Las semifinales no solo enfrentaron a algunos de los mejores equipos del mundo; también reunieron historias, generaciones enteras de futbolistas y millones de sueños depositados en un mismo objetivo. En esta instancia ya no basta con jugar bien, hace falta carácter, jerarquía, valentía y la capacidad de soportar el peso de la historia para seguir avanzando hacia la eternidad.
Dallas fue el escenario de una semifinal que enfrentó a dos gigantes del fútbol europeo y que terminó confirmando el extraordinario momento de España.

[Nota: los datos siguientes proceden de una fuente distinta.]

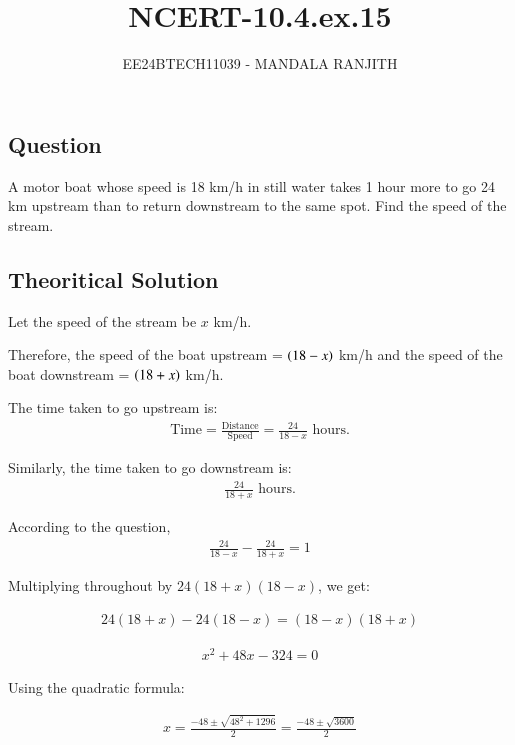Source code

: \documentclass[article]{IEEEtran}
\numberwithin{figure}{enumi}
\begin{document}

\title{NCERT-10.4.ex.15}
\author{EE24BTECH11039 - MANDALA RANJITH}
{\let\newpage\relax\maketitle}


\subsection*{Question}
A motor boat whose speed is 18 km/h in still water takes 1 hour more to go 24 km upstream than to return downstream to the same spot. Find the speed of the stream.

\subsection*{Theoritical Solution}

Let the speed of the stream be  $x$  km/h.

Therefore, the speed of the boat upstream = $ \left(18 - x\right)$ km/h and the speed of the boat downstream = $\left(18 + x\right)$ km/h.

The time taken to go upstream is:
\begin{align}
\text{Time} = \frac{\text{Distance}}{\text{Speed}} = \frac{24}{18 - x} \text{ hours.}
\end{align}

Similarly, the time taken to go downstream is:
\begin{align}
\frac{24}{18 + x} \text{ hours.}
\end{align}

According to the question,
\begin{align}
\frac{24}{18 - x} - \frac{24}{18 + x} = 1
\end{align}

Multiplying throughout by \( 24(18 + x)(18 - x) \), we get:

\begin{align}
24(18 + x) - 24(18 - x) = (18 - x)(18 + x)
\end{align}

\begin{align}
x^2 + 48x - 324 = 0
\end{align}

Using the quadratic formula:

\begin{align}
x = \frac{-48 \pm \sqrt{48^2 + 1296}}{2} = \frac{-48 \pm \sqrt{3600}}{2}
\end{align}
\end{document}
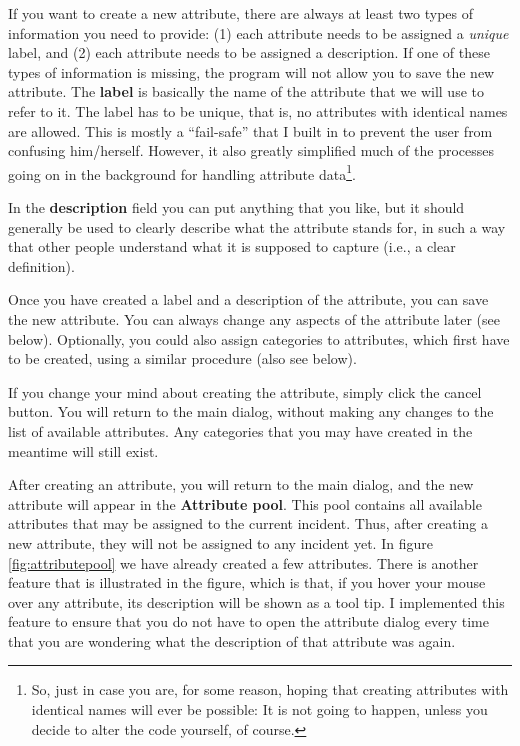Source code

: \documentclass{memoir}
\begin{document}
If you want to create a new attribute, there are always at least two types of information you need to provide: (1) each attribute needs to be assigned a \emph{unique} label, and (2) each attribute needs to be assigned a description. If one of these types of information is missing, the program will not allow you to save the new attribute. The \textbf{label} is basically the name of the attribute that we will use to refer to it. The label has to be unique, that is, no attributes with identical names are allowed. This is mostly a ``fail-safe'' that I built in to prevent the user from confusing him/herself. However, it also greatly simplified much of the processes going on in the background for handling attribute data\footnote{So, just in case you are, for some reason, hoping that creating attributes with identical names will ever be possible: It is not going to happen, unless you decide to alter the code yourself, of course.}.  

In the \textbf{description} field you can put anything that you like, but it should generally be used to clearly describe what the attribute stands for, in such a way that other people understand what it is supposed to capture (i.e., a clear definition).

Once you have created a label and a description of the attribute, you can save the new attribute. You can always change any aspects of the attribute later (see below). Optionally, you could also assign categories to attributes, which first have to be created, using a similar procedure (also see below).

If you change your mind about creating the attribute, simply click the cancel button. You will return to the main dialog, without making any changes to the list of available attributes. Any categories that you may have created in the meantime will still exist. 

After creating an attribute, you will return to the main dialog, and the new attribute will appear in the \textbf{Attribute pool}. This pool contains all available attributes that may be assigned to the current incident. Thus, after creating a new attribute, they will not be assigned to any incident yet. In figure \ref{fig:attributepool} we have already created a few attributes. There is another feature that is illustrated in the figure, which is that, if you hover your mouse over any attribute, its description will be shown as a tool tip. I implemented this feature to ensure that you do not have to open the attribute dialog every time that you are wondering what the description of that attribute was again.
\end{document}
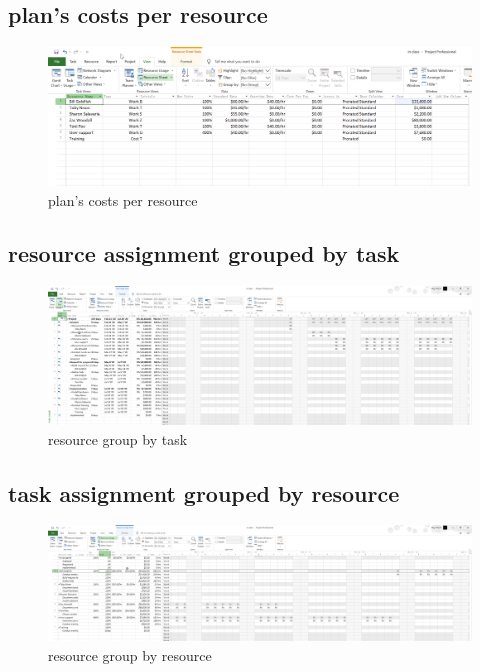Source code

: \documentclass[runningheads]{llncs}
\begin{document}
\subsection{plan's costs per resource}
\begin{figure}[H]
    \centering
    \includegraphics[width=1.0\textwidth]{./image/figure2}
    \caption{plan's costs per resource}
    \label{}
\end{figure}

\subsection{resource assignment grouped by task}
\begin{figure}[H]
    \centering
    \includegraphics[width=1.0\textwidth]{./image/figure3}
    \caption{resource group by task}
    \label{}
\end{figure}

\subsection{task assignment grouped by resource}
\begin{figure}[H]
    \centering
    \includegraphics[width=1.0\textwidth]{./image/figure4}
    \caption{resource group by resource}
    \label{}
\end{figure}
\end{document}
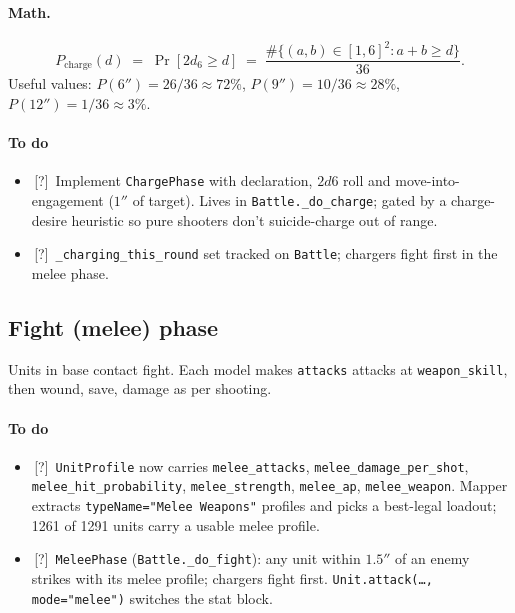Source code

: \documentclass[11pt,a4paper]{article}
\newcommand{\either}{\textcolor{eithergrey}{\textsf{[?]}}}
\newcommand{\done}{\ding{51}\,}     %
\begin{document}
\paragraph{Math.}
\[
  P_{\text{charge}}(d) \;=\; \Pr[2d_6 \geq d]
  \;=\; \frac{\#\{(a,b) \in [1,6]^2 : a+b \geq d\}}{36}.
\]
Useful values: $P(6'') = 26/36 \approx 72\%$,
$P(9'') = 10/36 \approx 28\%$, $P(12'') = 1/36 \approx 3\%$.

\paragraph{To do}
\begin{itemize}[label={},leftmargin=*,itemsep=2pt]
  \item \done \either\ Implement \texttt{ChargePhase} with declaration,
    $2d6$ roll and move-into-engagement ($1''$ of target). Lives in
    \texttt{Battle.\_do\_charge}; gated by a charge-desire heuristic
    so pure shooters don't suicide-charge out of range.
  \item \done \either\ \texttt{\_charging\_this\_round} set tracked on
    \texttt{Battle}; chargers fight first in the melee phase.
\end{itemize}

\subsection{Fight (melee) phase}
Units in base contact fight. Each model makes \texttt{attacks} attacks
at \texttt{weapon\_skill}, then wound, save, damage as per shooting.

\paragraph{To do}
\begin{itemize}[label={},leftmargin=*,itemsep=2pt]
  \item \done \either\ \texttt{UnitProfile} now carries
    \texttt{melee\_attacks}, \texttt{melee\_damage\_per\_shot},
    \texttt{melee\_hit\_probability}, \texttt{melee\_strength},
    \texttt{melee\_ap}, \texttt{melee\_weapon}. Mapper extracts
    \texttt{typeName="Melee Weapons"} profiles and picks a best-legal
    loadout; 1261 of 1291 units carry a usable melee profile.
  \item \done \either\ \texttt{MeleePhase} (\texttt{Battle.\_do\_fight}):
    any unit within $1.5''$ of an enemy strikes with its melee profile;
    chargers fight first. \texttt{Unit.attack(\dots,\, mode="melee")}
    switches the stat block.
\end{itemize}
\end{document}
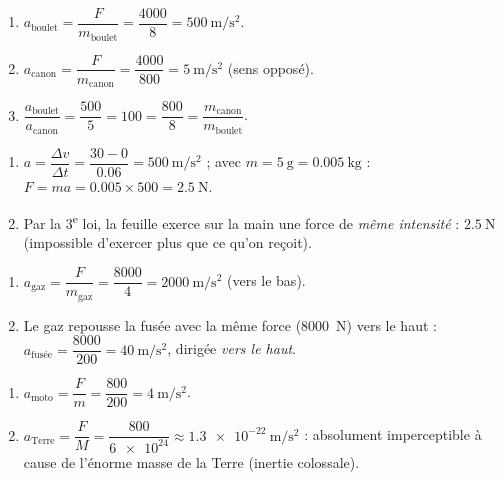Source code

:\documentclass[11pt,a4paper]{article}
\begin{document}

\begin{corrige}
\begin{enumerate}[label=\alph*)]
  \item $a_{\text{boulet}}=\dfrac{F}{m_{\text{boulet}}}=\dfrac{4000}{8}=\qty{500}{\metre\per\second\squared}$.
  \item $a_{\text{canon}}=\dfrac{F}{m_{\text{canon}}}=\dfrac{4000}{800}=\qty{5}{\metre\per\second\squared}$ (sens opposé).
  \item $\dfrac{a_{\text{boulet}}}{a_{\text{canon}}}=\dfrac{500}{5}=100=\dfrac{800}{8}=\dfrac{m_{\text{canon}}}{m_{\text{boulet}}}$. \checkmark
\end{enumerate}
\end{corrige}

\begin{corrige}
\begin{enumerate}[label=\alph*)]
  \item $a=\dfrac{\Delta v}{\Delta t}=\dfrac{30-0}{\num{0,06}}=\qty{500}{\metre\per\second\squared}$ ; avec
        $m=\qty{5}{\gram}=\qty{0,005}{\kilogram}$ : $F=ma=\num{0,005}\times500=\qty{2,5}{\newton}$.
  \item Par la 3\textsuperscript{e} loi, la feuille exerce sur la main une force de \emph{même intensité} :
        $\qty{2,5}{\newton}$ (impossible d'exercer plus que ce qu'on reçoit).
\end{enumerate}
\end{corrige}

\begin{corrige}
\begin{enumerate}[label=\alph*)]
  \item $a_{\text{gaz}}=\dfrac{F}{m_{\text{gaz}}}=\dfrac{8000}{4}=\qty{2000}{\metre\per\second\squared}$ (vers le bas).
  \item Le gaz repousse la fusée avec la même force (\qty{8000}{\newton}) vers le haut :
        $a_{\text{fusée}}=\dfrac{8000}{200}=\qty{40}{\metre\per\second\squared}$, dirigée \emph{vers le haut}.
\end{enumerate}
\end{corrige}

\begin{corrige}
\begin{enumerate}[label=\alph*)]
  \item $a_{\text{moto}}=\dfrac{F}{m}=\dfrac{800}{200}=\qty{4}{\metre\per\second\squared}$.
  \item $a_{\text{Terre}}=\dfrac{F}{M}=\dfrac{800}{\num{6e24}}\approx\qty{1,3e-22}{\metre\per\second\squared}$ :
        absolument imperceptible à cause de l'énorme masse de la Terre (inertie colossale).
\end{enumerate}
\end{corrige}
\end{document}
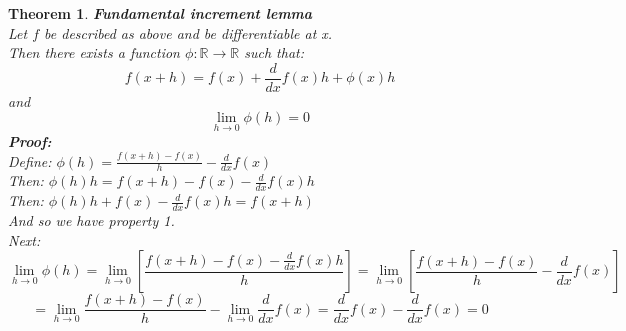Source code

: \documentclass[12pt]{extarticle}
\theoremstyle{plain}
\newtheorem{thm}{Theorem}[section]
\theoremstyle{Definition}
\theoremstyle{Definition}
\theoremstyle{plain}
\begin{document}
\begin{thm} \textbf{Fundamental increment lemma} \\ 
	Let $f$ be described as above and be differentiable at x. \\ 
	Then there exists a function $\phi : \mathbb{R} \to \mathbb{R}$ such that: \\ 
	$$f(x + h) = f(x) + \frac{d}{dx} f(x)h + \phi(x)h$$
	and 
	$$\lim_{h \to 0} \phi(h) = 0$$ 
	\textbf{Proof:} \\ 
	Define: $\phi(h) = \frac{f(x+h) - f(x)}{h} - \frac{d}{dx} f(x)$ \\ 
	Then: $\phi(h)h = f(x+h) - f(x) - \frac{d}{dx} f(x)h$ \\ 
	Then: $\phi(h)h + f(x) - \frac{d}{dx} f(x)h = f(x + h)$ \\ 
	And so we have property 1. \\ 
	Next: \\ 
	$$\lim_{h \to 0} \phi(h) = \lim_{h \to 0} \left[\frac{f(x+h) - f(x) - \frac{d}{dx} f(x)h}{h}\right] = \lim_{h \to 0} \left[\frac{f(x+h) - f(x)}{h} - \frac{d}{dx} f(x)\right] $$
	$$= \lim_{h \to 0}\frac{f(x+h) - f(x)}{h} - \lim_{h \to 0} \frac{d}{dx} f(x) = \frac{d}{dx} f(x) - \frac{d}{dx} f(x) = 0$$
\end{thm}
\end{document}
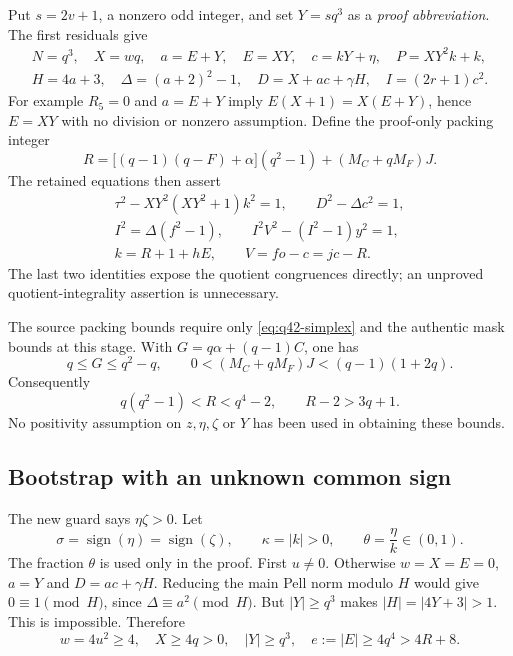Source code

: Put $s=2v+1$, a nonzero odd integer, and set $Y=sq^3$ as a
\emph{proof abbreviation}. The first residuals give
\begin{gather*}
 N=q^3,\quad X=wq,\quad a=E+Y,\quad E=XY,\quad
 c=kY+\eta,\quad P=XY^2k+k,\\
 H=4a+3,\quad \Delta=(a+2)^2-1,\quad
 D=X+ac+\gamma H,\quad I=(2r+1)c^2.
\end{gather*}
For example $R_5=0$ and $a=E+Y$ imply
$E(X+1)=X(E+Y)$, hence $E=XY$ with no division or nonzero assumption.
Define the proof-only packing integer
\begin{equation}
 R=\bigl[(q-1)(q-F)+\alpha\bigr](q^2-1)
       +(M_C+qM_F)J.
 \label{eq:q42-packing}
\end{equation}
The retained equations then assert
\begin{gather}
 \tau^2-XY^2(XY^2+1)k^2=1,
 \qquad D^2-\Delta c^2=1, \label{eq:q42-pell1}\\
 I^2=\Delta(f^2-1),
 \qquad I^2V^2-(I^2-1)y^2=1, \label{eq:q42-pell2}\\
 k=R+1+hE,
 \qquad V=fo-c=jc-R. \label{eq:q42-index}
\end{gather}
The last two identities expose the quotient congruences directly; an
unproved quotient-integrality assertion is unnecessary.

The source packing bounds require only \eqref{eq:q42-simplex} and the
authentic mask bounds at this stage. With
$G=q\alpha+(q-1)C$, one has
\[
 q\le G\le q^2-q,
 \qquad 0<(M_C+qM_F)J<(q-1)(1+2q).
\]
Consequently
\begin{equation}
 q(q^2-1)<R<q^4-2,
 \qquad R-2>3q+1.
 \label{eq:q42-rbounds}
\end{equation}
No positivity assumption on $z,\eta,\zeta$ or $Y$ has been used in
obtaining these bounds.

\subsection{Bootstrap with an unknown common sign}

The new guard says $\eta\zeta>0$. Let
\[
 \sigma=\operatorname{sign}(\eta)=\operatorname{sign}(\zeta),
 \qquad \kappa=|k|>0,
 \qquad \theta=\frac{\eta}{k}\in(0,1).
\]
The fraction $\theta$ is used only in the proof. First $u\ne0$.
Otherwise $w=X=E=0$, $a=Y$ and $D=ac+\gamma H$. Reducing the main
Pell norm modulo $H$ would give $0\equiv1\pmod H$, since
$\Delta\equiv a^2\pmod H$. But $|Y|\ge q^3$ makes
$|H|=|4Y+3|>1$. This is impossible. Therefore
\begin{equation}
 w=4u^2\ge4,\quad X\ge4q>0,\quad |Y|\ge q^3,
 \quad e:=|E|\ge4q^4>4R+8.
 \label{eq:q42-modulus}
\end{equation}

La selección dirigida por Luis de la Fuente derrotó 2-0 a Francia y puso fin al sueño de los galos, que llegaban impulsados por el talento de Kylian Mbappé. El capitán francés saltó al campo para disputar su partido número 21 en una Copa del Mundo, convirtiéndose en el jugador de su país con más presencias mundialistas, aunque la noche terminaría perteneciendo a la Roja. A los 22 minutos, la insistencia de Lamine Yamal provocó un penal que Mikel Oyarzabal transformó en gol, España continuó dominando el partido gracias al control de Rodri y Dani Olmo en el mediocampo. El golpe definitivo llegó al minuto 58, cuando Pedro Porro culminó una gran jugada colectiva con un potente remate cruzado que dejó sin opciones a Mike Maignan.
La otra semifinal estaba cargada de historia, el Mercedes-Benz Stadium de Atlanta fue el escenario de un nuevo capítulo de una de las rivalidades más grandes del fútbol mundial. En una semifinal cargada de tensión y emociones, Argentina remontó sobre el final y derrotó 2-1 a Inglaterra para asegurar su lugar en la gran final. Los ingleses habían golpeado primero a los 55 minutos gracias a Anthony Gordon, cuando la Albiceleste parecía quedarse sin respuestas y la angustia comenzaba a apoderarse de sus aficionados, el equipo argentino volvió a demostrar que nunca deja de creer.
A cinco minutos del final, Lionel Messi encontró un espacio imposible y habilitó a Enzo Fernández, que firmó el empate con un remate espectacular al ángulo. El golpe anímico fue demasiado para Inglaterra y, ya en el tiempo añadido, el capitán argentino volvió a aparecer para asistir a Lautaro Martínez, autor del 2-1 definitivo que desató la locura en las tribunas. La imagen de Messi, emocionado y abrazado a Lionel Scaloni tras el pitazo final, recorrió el mundo mientras Argentina celebraba la clasificación a su segunda final consecutiva y mantenía intacto el sueño de defender la corona frente a España.